Paris'te Knut Hamsun, Frank Wedekind, Henri Becque, Paul Gauguin ve Julien Leclercq ile arkadaşlık etti. Amatör bir bilim insanı olarak çeşitli kimya deneyleri yaptı. Olof Sager-Nelson ile birlikte Göteborg’da bir resim sergisi açtı.[1] Doğa bilimleri ve simya ile ilgilendi; Sorbonne'da bir laboratuvarda deneyler yaptı; altın ürettiğini düşünerek Fransa'daki simyacılar ile iletişime geçti.[1] Uğraşları, aşırı yoksulluğu ile birleşerek akıl sağlığını etkilemekteydi. İsviçreli hristiyan mistigi/din adamı Emanuel Swedenborg'un öğretilerinden etkilenen[2] Strindberg bir dinsel dönüşüm geçirdi ve yaşadıklarını, 1897'de yazdığı Inferno otobiyografik romanda anlattı. Bu kitap, onun akıl hastalığının tescillenmesi olarak kabul edildi.[1] 1898'de Inferno’nun devamı olan “Efsaneler”’i ve ardından içsel mücadeleler ile ilgili bir eser olan “Şam'a” adlı oyunu yazdı. 1899'da Stockholm'e yerleşti.

1900'ler değiştir

Stockolm'de beş yıl içinde 22 oyun yazdığı üretken bir dönem geçiren sanatçı, 1901'de oyuncu Harriet Bosse ile evlendi. Ertesi yıl kızı Anne–Marie dünyaya geldi. Çift, 1903'te boşandı ancak birlikte yaşamaya devam etti.[2]

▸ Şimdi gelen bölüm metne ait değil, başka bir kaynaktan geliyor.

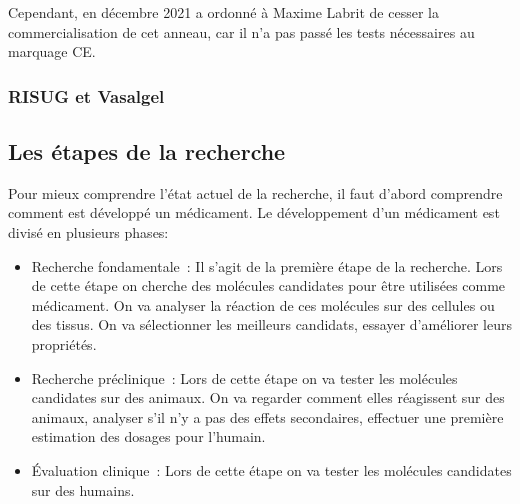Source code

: \documentclass[12pt,a4paper]{report}
\begin{document}
Cependant, en décembre 2021 a ordonné à Maxime Labrit de cesser la commercialisation de cet anneau, car il n'a pas passé les tests nécessaires au marquage CE. \cite{ActualiteAnneauContraceptif}

\subsection{RISUG et Vasalgel}

\listoffigures


\begin{appendix}

    \chapter{Les étapes de la recherche} \label{annexe:etapes_recherche}

    Pour mieux comprendre l'état actuel de la recherche, il faut d'abord comprendre comment est développé un médicament.
Le développement d'un médicament est divisé en plusieurs phases: \cite{DeveloppementMedicamentInserm}

\begin{itemize}
    \item Recherche fondamentale : Il s'agit de la première étape de la recherche.
    Lors de cette étape on cherche des molécules candidates pour être utilisées comme médicament.
    On va analyser la réaction de ces molécules sur des cellules ou des tissus.
    On va sélectionner les meilleurs candidats, essayer d'améliorer leurs propriétés.

    \item Recherche préclinique : Lors de cette étape on va tester les molécules candidates sur des animaux.
    On va regarder comment elles réagissent sur des animaux, analyser s'il n'y a pas des effets secondaires, effectuer une première estimation des dosages pour l'humain.

    \item Évaluation clinique : Lors de cette étape on va tester les molécules candidates sur des humains.


\end{itemize}
\end{appendix}
\end{document}
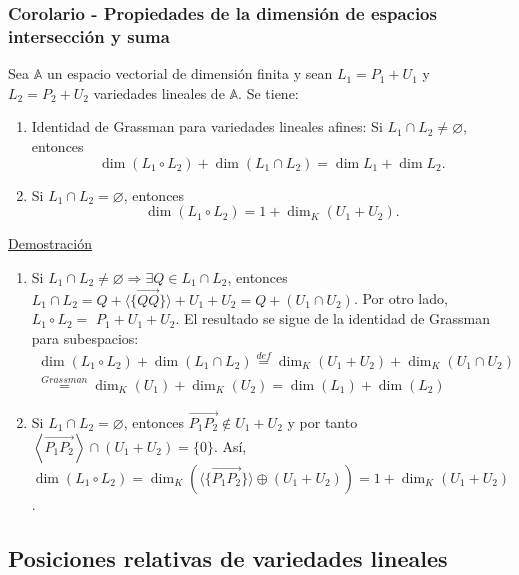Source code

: \documentclass[12pt, a4paper, ones, notitlepage, openany,titlepage]{article}
\newcommand{\demostracion}{\noindent\underline{Demostración}}
\begin{document}
\subsubsection{Corolario - Propiedades de la dimensión de espacios intersección y suma}
Sea $\mathbb{A}$ un espacio vectorial de dimensión finita y sean $L_{1}=P_{1}+U_{1}$ y $L_{2}=P_{2}+U_{2}$ variedades lineales de $\mathbb{A}$. Se tiene:
\begin{enumerate}[label=(\arabic*)]
\item Identidad de Grassman para variedades lineales afines: Si $L_{1} \cap L_{2} \neq \varnothing$, entonces
$$
\dim \left(L_{1} \circ L_{2}\right)+\dim \left(L_{1} \cap L_{2}\right)=\dim  L_{1}+\dim  L_{2} .
$$

\item Si $L_{1} \cap L_{2}=\varnothing$, entonces
$$
\dim \left(L_{1} \circ L_{2}\right)=1+\dim _{K}\left(U_{1}+U_{2}\right) .
$$
\end{enumerate}
\demostracion
\begin{enumerate}[label=(\arabic*)]
\item Si $L_{1} \cap L_{2} \neq \varnothing \Longrightarrow \exists Q \in L_{1} \cap L_{2}$, entonces $L_{1} \cap L_{2} = Q + \langle \{\overrightarrow{QQ}\} \rangle + U_1 + U_2 = Q+\left(U_{1} \cap U_{2}\right)$. Por otro lado, $L_{1} \circ L_{2}=$ $P_{1}+U_{1}+U_{2}$. El resultado se sigue de la identidad de Grassman para subespacios:
\begin{gather*}
\dim  (L_1 \circ L_2) + \dim  (L_1 \cap L_2) \overset{def}{=} \dim _K (U_1 + U_2) + \dim _K (U_1 \cap U_2) \\ \overset{Grassman}{=} \dim _K (U_1) + \dim _K (U_2) = \dim  (L_1) + \dim  (L_2)
\end{gather*}

\item Si $L_{1} \cap L_{2}=\varnothing$, entonces $\overrightarrow{P_{1} P_{2}} \notin U_{1}+U_{2}$ y por tanto $\left\langle\overrightarrow{P_{1} P_{2}}\right\rangle \cap\left(U_{1}+U_{2}\right)=\{0\}$. Así, $\dim \left(L_{1} \circ L_{2}\right) = \dim _K \left(\langle\{\overrightarrow{P_1 P_2}\} \rangle \oplus (U_1 + U_2)\right) =1+\dim _{K}\left(U_{1}+U_{2}\right)$.
\end{enumerate}

\subsection{Posiciones relativas de variedades lineales}
\end{document}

1904'te yazdığı Siyah Bayrak, İsviçre Edebiyat kuruluşunun eleştirisiydi. Ona popülerlik getirdi.

1906’da aktör August Falck ile birlikte Stockholm'de deneysel bir tiyatro kurmak için uğraşmaya başladı. Bu tiyatroda karakterin içsel gelişimine odaklanan oda oyunları sahneye konacaktı. 1907 sonunda açılan tiyatro için dört yeni oyun yazdı. Artık eserlerinde natüralizm yerine sembolist ve ekspresyonist teknikleri uyguluyordu. “Rüya Oyunu” (1901) ve “Hayaletler Sonatı” (1907) gibi simgesel oyunları Alman dışavurumcu tiyatrosunun temellerini atmıştır.

1908'de genç oyuncu Fanny Falkner ile bir ilişkiye girdi ve daha önceki evliliklerinde yaşamadığı şekilde bir aile yaşamı kurdu.[2] Artık ülkesinde de saygın bir kişi kabul edilen Stindberg, 1909'da sosyalist liman isçisinin yönettiği halk kampanyası sayesinde devlet tarafından emekli maaşıyla ödüllendirildi.[2]

Son yılları değiştir

1907'den sonra sosyal eleştiriler yazmaya başlamış olan Strindberg, 1910'da “Strindberg Davası” diye anılan bir kültürel tartışmanın içine girdi. Başlangıçta bir edebi tartışma olarak başlayan mesele; oy hakkı, ulusal savunma ve İsveç Akademisi'nin rolü gibi konuları içeren geniş bir tartışmaya dönüştü ve Strindberg'in ölümünden sonra da devam etti.

Sanatçı, 14 Mayıs 1912'de Stockholm'de mide kanserinden hayatını kaybetti; devlet destekli bir cenaze ile defnedildi.[2]